Re:Hmm, voodoo to geforce... (1)

drinkypoo (153816) | more than 5 years ago | (#28016811)

For my personal preference I could put up with slightly slower framerate but the BSOD's I experienced and helped troubleshoot that were the result of bad ATI drivers just weren't acceptable to me.

Amen to that. ATI drivers are crap on all platforms except OSX, and one suspects that's because Apple helped. A lot. This has ALWAYS been true. I had some intel boards with Mach64 onboard and even THOSE caused me problems.

Re:Hmm, voodoo to geforce... (1)

TinBromide (921574) | more than 5 years ago | (#28016841)

I think that the bsods came about because people were just installing and installing and ATI didn't have a good cleanup for driver upgrades. On the systems (i created a server with leftover parts from an upgrade), running the old 9700pro with semi-recent drivers, there were very few, if ever bsods that weren't me created. So my anecdote negates yours, but I realize that i tend to have better luck with hardware because i run my systems leaner (less resident processes) and do research into what I'm installing.

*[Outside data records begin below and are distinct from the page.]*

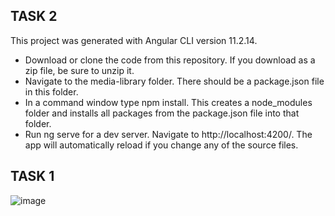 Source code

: ## TASK 2

This project was generated with Angular CLI version 11.2.14.

- Download or clone the code from this repository. If you download as a zip file, be sure to unzip it.
- Navigate to the media-library folder. There should be a package.json file in this folder.
- In a command window type npm install. This creates a node_modules folder and installs all packages from the package.json file into that folder.
- Run ng serve for a dev server. Navigate to http://localhost:4200/. The app will automatically reload if you change any of the source files.

## TASK 1
![image](https://user-images.githubusercontent.com/52496724/134902289-e0310da0-0692-4534-a7c3-0a9e0635fa2e.png)
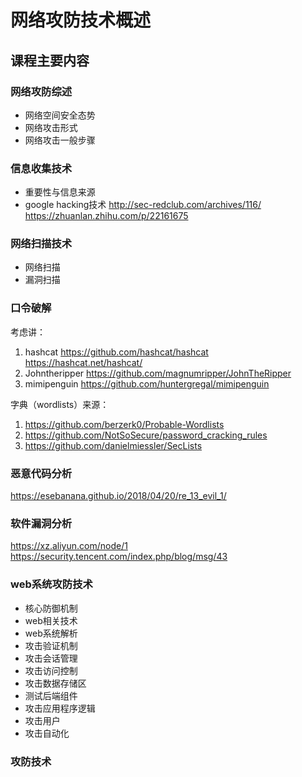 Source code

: # 网络攻防技术概述

## 课程主要内容

### 网络攻防综述
   - 网络空间安全态势
   - 网络攻击形式
   - 网络攻击一般步骤
### 信息收集技术
   - 重要性与信息来源
   - google hacking技术
     http://sec-redclub.com/archives/116/
     https://zhuanlan.zhihu.com/p/22161675
     
### 网络扫描技术
   - 网络扫描
   - 漏洞扫描
### 口令破解
考虑讲：
1. hashcat https://github.com/hashcat/hashcat  https://hashcat.net/hashcat/
2. Johntheripper https://github.com/magnumripper/JohnTheRipper
3. mimipenguin https://github.com/huntergregal/mimipenguin

字典（wordlists）来源：
1. https://github.com/berzerk0/Probable-Wordlists
2. https://github.com/NotSoSecure/password_cracking_rules
3. https://github.com/danielmiessler/SecLists




### 恶意代码分析
   
   https://esebanana.github.io/2018/04/20/re_13_evil_1/
### 软件漏洞分析
   https://xz.aliyun.com/node/1
   https://security.tencent.com/index.php/blog/msg/43
   
### web系统攻防技术
   - 核心防御机制
   - web相关技术
   - web系统解析
   - 攻击验证机制
   - 攻击会话管理
   - 攻击访问控制
   - 攻击数据存储区
   - 测试后端组件
   - 攻击应用程序逻辑
   - 攻击用户
   - 攻击自动化
### 攻防技术
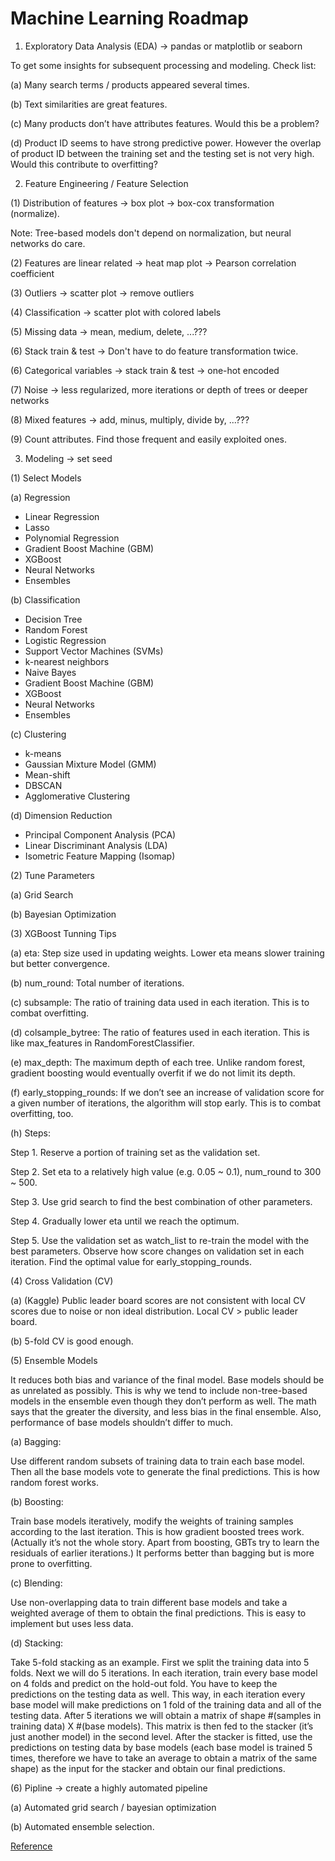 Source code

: # Machine Learning Roadmap


1. Exploratory Data Analysis (EDA) -> pandas or matplotlib or seaborn

To get some insights for subsequent processing and modeling. Check list:

(a) Many search terms / products appeared several times.

(b) Text similarities are great features.

(c) Many products don’t have attributes features. Would this be a problem?

(d) Product ID seems to have strong predictive power. However the overlap of product ID between the training set and the testing set is not very high. Would this contribute to overfitting?


2. Feature Engineering / Feature Selection

(1) Distribution of features -> box plot -> box-cox transformation (normalize).

Note: Tree-based models don't depend on normalization, but neural networks do care.

(2) Features are linear related -> heat map plot -> Pearson correlation coefficient

(3) Outliers -> scatter plot -> remove outliers

(4) Classification -> scatter plot with colored labels

(5) Missing data -> mean, medium, delete, ...???

(6) Stack train & test -> Don't have to do feature transformation twice.

(6) Categorical variables -> stack train & test -> one-hot encoded

(7) Noise -> less regularized, more iterations or depth of trees or deeper networks

(8) Mixed features -> add, minus, multiply, divide by, ...???

(9) Count attributes. Find those frequent and easily exploited ones.




3. Modeling -> set seed

(1) Select Models

(a) Regression
- Linear Regression
- Lasso
- Polynomial Regression
- Gradient Boost Machine (GBM)
- XGBoost
- Neural Networks
- Ensembles

(b) Classification
- Decision Tree
- Random Forest
- Logistic Regression
- Support Vector Machines (SVMs)
- k-nearest neighbors
- Naive Bayes
- Gradient Boost Machine (GBM)
- XGBoost
- Neural Networks
- Ensembles

(c) Clustering
- k-means
- Gaussian Mixture Model (GMM)
- Mean-shift
- DBSCAN
- Agglomerative Clustering

(d) Dimension Reduction
- Principal Component Analysis (PCA)
- Linear Discriminant Analysis (LDA)
- Isometric Feature Mapping (Isomap)



(2) Tune Parameters

(a) Grid Search

(b) Bayesian Optimization



(3) XGBoost Tunning Tips

(a) eta: Step size used in updating weights. Lower eta means slower training but better convergence.

(b) num_round: Total number of iterations.

(c) subsample: The ratio of training data used in each iteration. This is to combat overfitting.

(d) colsample_bytree: The ratio of features used in each iteration. This is like max_features in RandomForestClassifier.

(e) max_depth: The maximum depth of each tree. Unlike random forest, gradient boosting would eventually overfit if we do not limit its depth.

(f) early_stopping_rounds: If we don’t see an increase of validation score for a given number of iterations, the algorithm will stop early. This is to combat overfitting, too.

(h) Steps:

Step 1. Reserve a portion of training set as the validation set.

Step 2. Set eta to a relatively high value (e.g. 0.05 ~ 0.1), num_round to 300 ~ 500.

Step 3. Use grid search to find the best combination of other parameters.

Step 4. Gradually lower eta until we reach the optimum.

Step 5. Use the validation set as watch_list to re-train the model with the best parameters. Observe how score changes on validation set in each iteration. Find the optimal value for early_stopping_rounds.



(4) Cross Validation (CV)

(a) (Kaggle) Public leader board scores are not consistent with local CV scores due to noise or non ideal distribution. Local CV > public leader board.

(b) 5-fold CV is good enough.



(5) Ensemble Models

It reduces both bias and variance of the final model. Base models should be as unrelated as possibly. This is why we tend to include non-tree-based models in the ensemble even though they don’t perform as well. The math says that the greater the diversity, and less bias in the final ensemble. Also, performance of base models shouldn’t differ to much.

(a) Bagging: 

Use different random subsets of training data to train each base model. Then all the base models vote to generate the final predictions. This is how random forest works.

(b) Boosting: 

Train base models iteratively, modify the weights of training samples according to the last iteration. This is how gradient boosted trees work. (Actually it’s not the whole story. Apart from boosting, GBTs try to learn the residuals of earlier iterations.) It performs better than bagging but is more prone to overfitting.

(c) Blending: 

Use non-overlapping data to train different base models and take a weighted average of them to obtain the final predictions. This is easy to implement but uses less data.

(d) Stacking:

Take 5-fold stacking as an example. First we split the training data into 5 folds. Next we will do 5 iterations. In each iteration, train every base model on 4 folds and predict on the hold-out fold. You have to keep the predictions on the testing data as well. This way, in each iteration every base model will make predictions on 1 fold of the training data and all of the testing data. After 5 iterations we will obtain a matrix of shape #(samples in training data) X #(base models). This matrix is then fed to the stacker (it’s just another model) in the second level. After the stacker is fitted, use the predictions on testing data by base models (each base model is trained 5 times, therefore we have to take an average to obtain a matrix of the same shape) as the input for the stacker and obtain our final predictions.



(6) Pipline -> create a highly automated pipeline

(a) Automated grid search / bayesian optimization

(b) Automated ensemble selection.


[Reference](https://www.kdnuggets.com/2016/11/rank-ten-precent-first-kaggle-competition.html)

Re:Hmm, voodoo to geforce... (1)

Magreger_V (1441121) | more than 5 years ago | (#28017017)

Absolutely, the ATI Radeon 9700pro was waaay ahead of it's time! I didn't join the ATI bandwagon until the Radeon 9800pro. Needless to say, I have been with ATI ever since.

Why do they call them 3D cards? (1)

davidwr (791652) | more than 5 years ago | (#28016009)

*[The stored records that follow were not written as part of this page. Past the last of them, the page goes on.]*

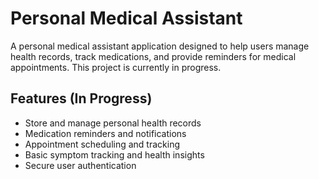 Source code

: # Personal Medical Assistant

A personal medical assistant application designed to help users manage health records, track medications, and provide reminders for medical appointments. This project is currently in progress.

## Features (In Progress)

- Store and manage personal health records
- Medication reminders and notifications
- Appointment scheduling and tracking
- Basic symptom tracking and health insights
- Secure user authentication


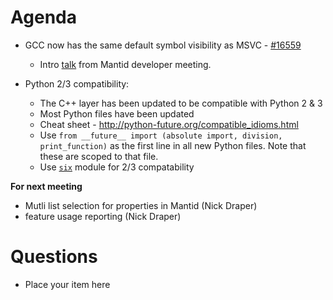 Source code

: Agenda
=========
* GCC now has the same default symbol visibility as MSVC - [#16559](https://github.com/mantidproject/mantid/pull/16559)
  * Intro [talk](http://gnab.github.io/remark/remarkise?url=https%3A%2F%2Fraw.githubusercontent.com%2Fmantidproject%2Fdocuments%2Fmaster%2FPresentations%2FDevMeetings%2F2016-01%2FSymbols_Gigg%2FSymbols_Gigg.md) from Mantid developer meeting.

* Python 2/3 compatibility:
  * The C++ layer has been updated to be compatible with Python 2 & 3
  * Most Python files have been updated
  * Cheat sheet - http://python-future.org/compatible_idioms.html
  * Use `from __future__ import (absolute import, division, print_function)` as the first line in all new Python files. Note that these are scoped to that file.
  * Use [`six`](https://pythonhosted.org/six/) module for 2/3 compatability
  
**For next meeting**

* Mutli list selection for properties in Mantid (Nick Draper)
* feature usage reporting (Nick Draper)

Questions
=========
* Place your item here
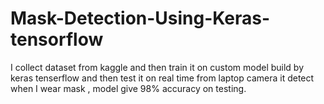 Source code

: # Mask-Detection-Using-Keras-tensorflow
I collect dataset from kaggle and then train it on custom model build by keras tenserflow and then test it on real time from laptop camera it detect when I wear mask , model give 98% accuracy on testing.
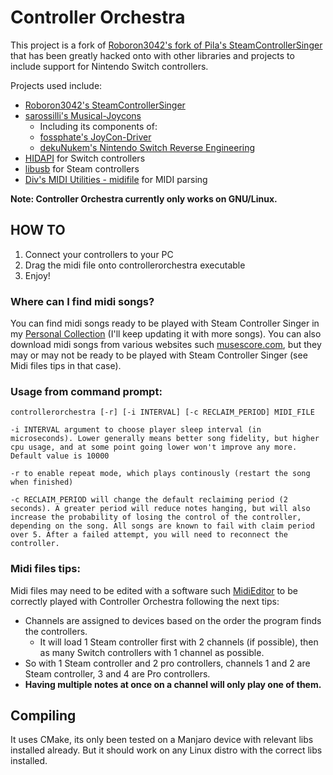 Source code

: # Controller Orchestra

This project is a fork of [Roboron3042's fork of Pila's SteamControllerSinger](https://github.com/Roboron3042/SteamControllerSinger) that has been greatly hacked onto with other libraries and projects to include support for Nintendo Switch controllers.

Projects used include:
* [Roboron3042's SteamControllerSinger](https://github.com/Roboron3042/SteamControllerSinger)
* [sarossilli's Musical-Joycons](https://github.com/sarossilli/Musical-Joycons)
  * Including its components of:
  * [fossphate's JoyCon-Driver](https://github.com/fossephate/JoyCon-Driver)
  * [dekuNukem's Nintendo Switch Reverse Engineering](https://github.com/dekuNukem/Nintendo_Switch_Reverse_Engineering/)
* [HIDAPI](https://github.com/signal11/hidapi) for Switch controllers
* [libusb](https://github.com/libusb/libusb) for Steam controllers
* [Div's MIDI Utilities - midifile](http://www.sreal.com/~div/midi-utilities/) for MIDI parsing

**Note: Controller Orchestra currently only works on GNU/Linux.**

## HOW TO

1. Connect your controllers to your PC
2. Drag the midi file onto controllerorchestra executable
3. Enjoy!

### Where can I find midi songs?

You can find midi songs ready to be played with Steam Controller Singer in my [Personal Collection](https://mega.nz/#F!BWpEWKzB!r7WPw5bZ_domN4pk-FJsjg) (I'll keep updating it with more songs). You can also download midi songs from various websites such [musescore.com](https://musescore.com/), but they may or may not be ready to be played with Steam Controller Singer (see Midi files tips in that case).

### Usage from command prompt:
	controllerorchestra [-r] [-i INTERVAL] [-c RECLAIM_PERIOD] MIDI_FILE

	-i INTERVAL argument to choose player sleep interval (in microseconds). Lower generally means better song fidelity, but higher cpu usage, and at some point going lower won't improve any more. Default value is 10000

	-r to enable repeat mode, which plays continously (restart the song when finished)
	
	-c RECLAIM_PERIOD will change the default reclaiming period (2 seconds). A greater period will reduce notes hanging, but will also increase the probability of losing the control of the controller, depending on the song. All songs are known to fail with claim period over 5. After a failed attempt, you will need to reconnect the controller.

### Midi files tips:

Midi files may need to be edited with a software such [MidiEditor](https://www.midieditor.org/) to be correctly played with Controller Orchestra following the next tips:

* Channels are assigned to devices based on the order the program finds the controllers.
  * It will load 1 Steam controller first with 2 channels (if possible), then as many Switch controllers with 1 channel as possible.
* So with 1 Steam controller and 2 pro controllers, channels 1 and 2 are Steam controller, 3 and 4 are Pro controllers.
* **Having multiple notes at once on a channel will only play one of them.**

## Compiling

It uses CMake, its only been tested on a Manjaro device with relevant libs installed already. But it should work on any Linux distro with the correct libs installed.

I've yet to see so-called 3D card under $500 that can produce a true holographic display.

tru dat (0)

Anonymous Coward | more than 5 years ago | (#28016215)

lol wut

Re:Why do they call them 3D cards? (2, Interesting)

binarylarry (1338699) | more than 5 years ago | (#28016251)

The environments are defined in a full 3d environment.

It's not until the end, when the coordinates are clipped for display on the monitor, that it becomes 2D.

So the term is accurate.

Re:Why do they call them 3D cards? (0)

Anonymous Coward | more than 5 years ago | (#28016339)

They call them 3D cards because they all have a width, height and depth/thickness.

Re:Why do they call them 3D cards? (1)

revlayle (964221) | more than 5 years ago | (#28016457)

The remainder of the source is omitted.